Add stream host pin buffer for AIMDO casts

Introduce per-offload-stream HostBuffer reuse for pinned staging, include it in cast buffer reset synchronization. Defer actual casts that go via this pin path to a separate pass such that the buffer can be allocated monolithically (to avoid cudaHostRegister thrash).
2026-06-01 03:47:25 +08:00 · 2026-05-07 14:04:48 +10:00 · 2026-05-07 14:04:48 +10:00 · 87f2f43bb7
commit 87f2f43bb7
parent cb44c74b12
2 changed files with 62 additions and 12 deletions
--- a/comfy/model_management.py
+++ b/comfy/model_management.py
@ -31,6 +31,7 @@ from contextlib import nullcontext
 import comfy.memory_management
 import comfy.utils
 import comfy.quant_ops
+import comfy_aimdo.host_buffer
 import comfy_aimdo.vram_buffer

 class VRAMState(Enum):
@ -1180,8 +1181,10 @@ STREAM_CAST_BUFFERS = {}
 LARGEST_CASTED_WEIGHT = (None, 0)
 STREAM_AIMDO_CAST_BUFFERS = {}
 LARGEST_AIMDO_CASTED_WEIGHT = (None, 0)
+STREAM_PIN_BUFFERS = {}

 DEFAULT_AIMDO_CAST_BUFFER_RESERVATION_SIZE = 16 * 1024 ** 3
+DEFAULT_PIN_BUFFER_PRIME_SIZE = 1024 ** 2

 def get_cast_buffer(offload_stream, device, size, ref):
    global LARGEST_CASTED_WEIGHT
@ -1220,21 +1223,32 @@ def get_aimdo_cast_buffer(offload_stream, device):
    if cast_buffer is None:
        cast_buffer = comfy_aimdo.vram_buffer.VRAMBuffer(DEFAULT_AIMDO_CAST_BUFFER_RESERVATION_SIZE, device.index)
        STREAM_AIMDO_CAST_BUFFERS[offload_stream] = cast_buffer
-
    return cast_buffer
+
+def get_pin_buffer(offload_stream):
+    pin_buffer = STREAM_PIN_BUFFERS.get(offload_stream, None)
+    if pin_buffer is None:
+        # A small non-zero default primes HostBuffer's larger virtual reservation.
+        pin_buffer = comfy_aimdo.host_buffer.HostBuffer(DEFAULT_PIN_BUFFER_PRIME_SIZE)
+        STREAM_PIN_BUFFERS[offload_stream] = pin_buffer
+    elif offload_stream is not None:
+        offload_stream.synchronize()
+    return pin_buffer
+
 def reset_cast_buffers():
    global LARGEST_CASTED_WEIGHT
    global LARGEST_AIMDO_CASTED_WEIGHT

    LARGEST_CASTED_WEIGHT = (None, 0)
    LARGEST_AIMDO_CASTED_WEIGHT = (None, 0)
-    for offload_stream in set(STREAM_CAST_BUFFERS) | set(STREAM_AIMDO_CAST_BUFFERS):
+    for offload_stream in set(STREAM_CAST_BUFFERS) | set(STREAM_AIMDO_CAST_BUFFERS) | set(STREAM_PIN_BUFFERS):
        if offload_stream is not None:
            offload_stream.synchronize()
    synchronize()

    STREAM_CAST_BUFFERS.clear()
    STREAM_AIMDO_CAST_BUFFERS.clear()
+    STREAM_PIN_BUFFERS.clear()
    soft_empty_cache()

 def get_offload_stream(device):
--- a/comfy/ops.py
+++ b/comfy/ops.py
@ -75,6 +75,8 @@ except:

 cast_to = comfy.model_management.cast_to #TODO: remove once no more references

+STREAM_PIN_BUFFER_HEADROOM = 8 * 1024 * 1024
+
 def cast_to_input(weight, input, non_blocking=False, copy=True):
    return comfy.model_management.cast_to(weight, input.dtype, input.device, non_blocking=non_blocking, copy=copy)

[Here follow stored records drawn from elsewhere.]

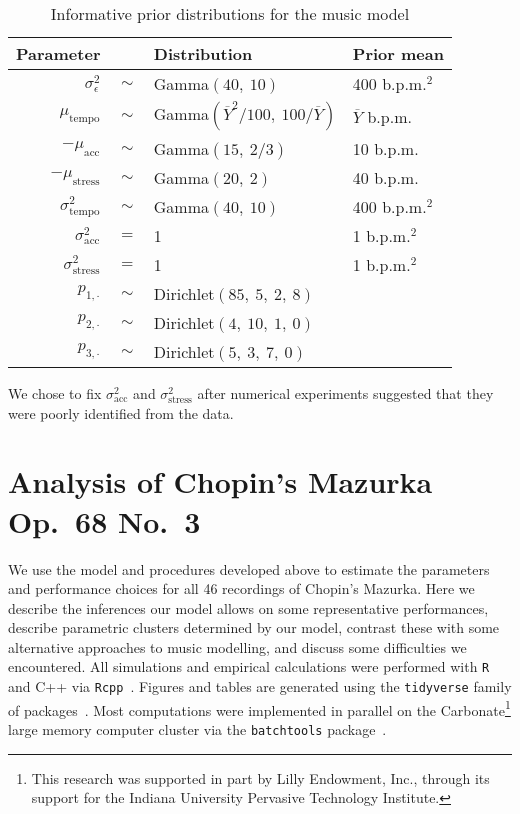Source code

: \documentclass[12pt]{article}
\begin{document}
\begin{table}[t]
  \centering
  \begin{tabular}{@{}rcll@{}}
    \toprule
    Parameter & \phantom{a} & Distribution & Prior mean\\
    \midrule
    $\sigma^2_{\epsilon}$ & $\sim$ & Gamma$(40,\ 10)$ & 400 b.p.m.$^2$\\
    $\mu_{\textrm{tempo}}$ & $\sim$ & Gamma$(\overline{Y}^2/100,\ 100
                                      /\overline{Y})$ & $\overline{Y}$
                                                        b.p.m.\\
    $-\mu_{\textrm{acc}} $ & $\sim$ & Gamma$(15,\ 2/3)$ & 10 b.p.m.\\
    $-\mu_{\textrm{stress}} $ & $\sim$ & Gamma$(20,\ 2)$ & 40 b.p.m.\\
    $\sigma^2_{\textrm{tempo}} $ & $\sim$ & Gamma$(40,\ 10)$ & 400
                                                               b.p.m.$^2$\\
    $\sigma^2_{\textrm{acc}} $ & $=$ & 1 & 1 b.p.m.$^2$\\
    $\sigma^2_{\textrm{stress}} $ & $=$ & 1 & 1 b.p.m.$^2$\\
    $p_{1,\cdot}$ & $\sim$ & Dirichlet$(85,\ 5,\ 2,\ 8)$ \\
    $p_{2,\cdot}$ & $\sim$ & Dirichlet$(4,\ 10,\ 1,\ 0)$ \\
    $p_{3,\cdot}$ & $\sim$ & Dirichlet$(5,\ 3,\ 7,\ 0)$ \\
    \bottomrule
  \end{tabular}
  \caption{Informative prior distributions for the music model}
  \label{tab:priors}
\end{table}
We chose to fix $\sigma^2_{\textrm{acc}}$ and
$\sigma^2_{\textrm{stress}}$ after numerical experiments suggested
that they were poorly identified from the data.


\section{Analysis of Chopin's Mazurka Op.\ 68 No.\ 3}
\label{sec:analys-chop-mazurka}

We use the model and procedures developed above to estimate the
parameters and performance choices for all 46 recordings of Chopin's
Mazurka. Here we describe the inferences our model allows on some
representative performances, describe parametric clusters determined
by our model, contrast these with some alternative approaches to music
modelling, and discuss some difficulties we encountered. All simulations and empirical calculations were performed with
\texttt{R}~\citep{R-Core-Team2019} and C++ via \texttt{Rcpp}~\citep{Eddelbuettel2013}. Figures and tables are generated
using the \texttt{tidyverse} family of
packages~\citep{Wickham2017, Wickham2016}.
Most
computations were implemented in parallel on the Carbonate\footnote{This research was supported in part by Lilly Endowment, Inc., through its support for the Indiana University Pervasive Technology Institute.} large
memory computer cluster via
the \texttt{batchtools} package~\citep{LangBischl2017}. 
\end{document}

@ -91,6 +93,9 @@ def cast_modules_with_vbar(comfy_modules, dtype, device, bias_dtype, non_blockin
    offload_stream = None
    cast_buffer = None
    cast_buffer_offset = 0
+    stream_pin_hostbuf = None
+    stream_pin_offset = 0
+    stream_pin_queue = []

    def ensure_offload_stream(module, required_size, check_largest):
        nonlocal offload_stream
@ -124,6 +129,20 @@ def cast_modules_with_vbar(comfy_modules, dtype, device, bias_dtype, non_blockin
        cast_buffer_offset += buffer_size
        return buffer

+    def get_stream_pin_buffer_offset(buffer_size):
+        nonlocal stream_pin_hostbuf
+        nonlocal stream_pin_offset
+
+        if buffer_size == 0 or offload_stream is None:
+            return None
+
+        if stream_pin_hostbuf is None:
+            stream_pin_hostbuf = comfy.model_management.get_pin_buffer(offload_stream)
+
+        offset = stream_pin_offset
+        stream_pin_offset += buffer_size
+        return offset
+
    for s in comfy_modules:
        signature = comfy_aimdo.model_vbar.vbar_fault(s._v)
        resident = comfy_aimdo.model_vbar.vbar_signature_compare(signature, s._v_signature)
@ -162,17 +181,21 @@ def cast_modules_with_vbar(comfy_modules, dtype, device, bias_dtype, non_blockin
        if xfer_dest is None:
            xfer_dest = get_cast_buffer(dest_size)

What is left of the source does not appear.